The simplest way to start is with the simple_agent example, which creates a basic autonomous agent that can use tools to answer questions:

  1. Navigate to the release directory:
    cd agents-sdk
  1. From the release directory, run the example:

    ./bin/examples/simple_agent your_api_key_here

    Alternatively, you can set your API key as an environment variable:

    export OPENAI_API_KEY=your_api_key_here
    ./bin/examples/simple_agent
  2. Once running, you'll be prompted to enter a question or task.
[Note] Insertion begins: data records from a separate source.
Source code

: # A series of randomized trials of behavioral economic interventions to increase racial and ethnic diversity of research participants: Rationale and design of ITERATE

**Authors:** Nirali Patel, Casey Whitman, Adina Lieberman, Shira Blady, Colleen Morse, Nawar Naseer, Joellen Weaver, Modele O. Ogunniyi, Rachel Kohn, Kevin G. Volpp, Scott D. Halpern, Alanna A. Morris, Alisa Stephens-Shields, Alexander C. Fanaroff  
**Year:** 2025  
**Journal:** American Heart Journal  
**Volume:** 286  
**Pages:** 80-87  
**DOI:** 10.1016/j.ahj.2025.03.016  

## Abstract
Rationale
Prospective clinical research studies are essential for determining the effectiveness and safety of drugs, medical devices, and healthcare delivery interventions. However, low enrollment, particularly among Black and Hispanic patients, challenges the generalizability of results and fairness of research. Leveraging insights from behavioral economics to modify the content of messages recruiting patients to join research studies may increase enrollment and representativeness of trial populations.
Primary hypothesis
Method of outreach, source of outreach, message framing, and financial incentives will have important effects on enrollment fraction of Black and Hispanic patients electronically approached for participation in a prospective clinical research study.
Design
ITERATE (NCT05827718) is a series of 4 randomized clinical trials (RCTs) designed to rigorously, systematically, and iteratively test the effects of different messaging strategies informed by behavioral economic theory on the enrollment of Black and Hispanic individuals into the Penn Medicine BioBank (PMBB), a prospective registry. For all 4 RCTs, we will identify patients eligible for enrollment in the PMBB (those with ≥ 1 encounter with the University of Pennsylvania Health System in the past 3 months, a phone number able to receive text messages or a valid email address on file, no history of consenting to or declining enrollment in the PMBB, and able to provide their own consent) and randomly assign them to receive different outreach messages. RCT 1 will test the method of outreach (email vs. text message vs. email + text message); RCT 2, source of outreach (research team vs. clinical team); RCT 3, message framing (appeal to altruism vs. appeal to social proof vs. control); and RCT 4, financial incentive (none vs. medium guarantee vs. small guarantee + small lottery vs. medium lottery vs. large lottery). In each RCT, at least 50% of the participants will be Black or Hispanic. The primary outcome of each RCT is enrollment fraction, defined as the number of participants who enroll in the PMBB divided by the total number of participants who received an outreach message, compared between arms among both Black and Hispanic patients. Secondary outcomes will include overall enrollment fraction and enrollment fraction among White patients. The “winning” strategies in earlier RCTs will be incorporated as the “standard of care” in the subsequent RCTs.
For example:
    Enter a question or task for the agent (or 'exit' to quit):
    > What's the current status of quantum computing research?
  3. The agent will:
    • Break down the task into steps
    • Use tools (like web search) to gather information
    • Ask for your approval before proceeding with certain steps (if human-in-the-loop is enabled)
    • Provide a comprehensive answer
  4. Example output:
    Step: Planning how to approach the question
    Status: Completed
    Result: {
    "plan": "1. Search for recent quantum computing research developments..."
    }
    --------------------------------------
    Step: Searching for information on quantum computing research
    Status: Waiting for approval
    Context: {"search_query": "current status quantum computing research 2024"}
    Approve this step? (y/n): y
    ...

Configuring the Example

You can modify examples/simple_agent.cpp to explore different configurations:

  • Change the LLM provider:
    // For Anthropic Claude
    auto llm = createLLM("anthropic", api_key, "claude-3-5-sonnet-20240620");
    // For Google Gemini
    auto llm = createLLM("google", api_key, "gemini-pro");
  • Add different tools:
    // Add more built-in tools
    context->registerTool(tools::createCalculatorTool());
    context->registerTool(tools::createPythonCodeExecutionTool());
  • Change the planning strategy:
    // Use ReAct planning (reasoning + acting)
    agent.setPlanningStrategy(AutonomousAgent::PlanningStrategy::REACT);
    // Or use CoT planning (chain-of-thought)
    agent.setPlanningStrategy(AutonomousAgent::PlanningStrategy::COT);

Examples

The repository includes several examples demonstrating different workflow patterns:

  • simple_agent: Basic autonomous agent example
  • prompt_chain_example: Demonstrates prompt chaining workflow
  • routing_example: Shows how to implement routing
  • parallel_example: Parallel execution of tasks
  • orchestrator_example: Orchestrator-workers pattern
  • evaluator_optimizer_example: Demonstrates the evaluator-optimizer workflow
  • autonomous_agent_example: Full-featured autonomous agent

Run examples from the build directory:

./bin/examples/simple_agent your_api_key_here

Project Structure

  • lib/: Public library for SDK
  • include/agents-cpp/: Public headers
  • bin/examples/: Example applications

Supported LLM Providers

  • Anthropic Claude: Claude 3 family models (Opus, Sonnet, Haiku)
  • OpenAI: GPT-4o, GPT-4, GPT-3.5 Turbo
  • Google: Gemini family models (Pro, Flash)
  • Ollama: Local models like Llama, Mistral, etc.

Extending

Adding Custom Tools

auto custom_tool = createTool(
"calculator",
"Evaluates mathematical expressions",
{
{"expression", "The expression to evaluate", "string", true}
},
[](const JsonObject& params) -> ToolResult {
String expr = params["expression"];
// Implement calculation logic here
double result = evaluate(expr);
return ToolResult{
true,
"Result: " + std::to_string(result),
{{"result", result}}
};
}
);
context->registerTool(custom_tool);
Result of a tool execution.
Definition tool.h:22

Creating Custom Workflows

You can create custom workflows by extending the Workflow base class or combining existing workflows:

class CustomWorkflow : public Workflow {
public:
CustomWorkflow(std::shared_ptr<AgentContext> context)
: Workflow(context) {}
JsonObject run(const String& input) override {
// Implement your custom workflow logic here
}
};

License

This project is licensed under a proprietary License - see the LICENSE file for details.

Acknowledgements

This implementation began based on Anthropic's article "Building effective agents" and frequently draws inspiration from their research and recommendations.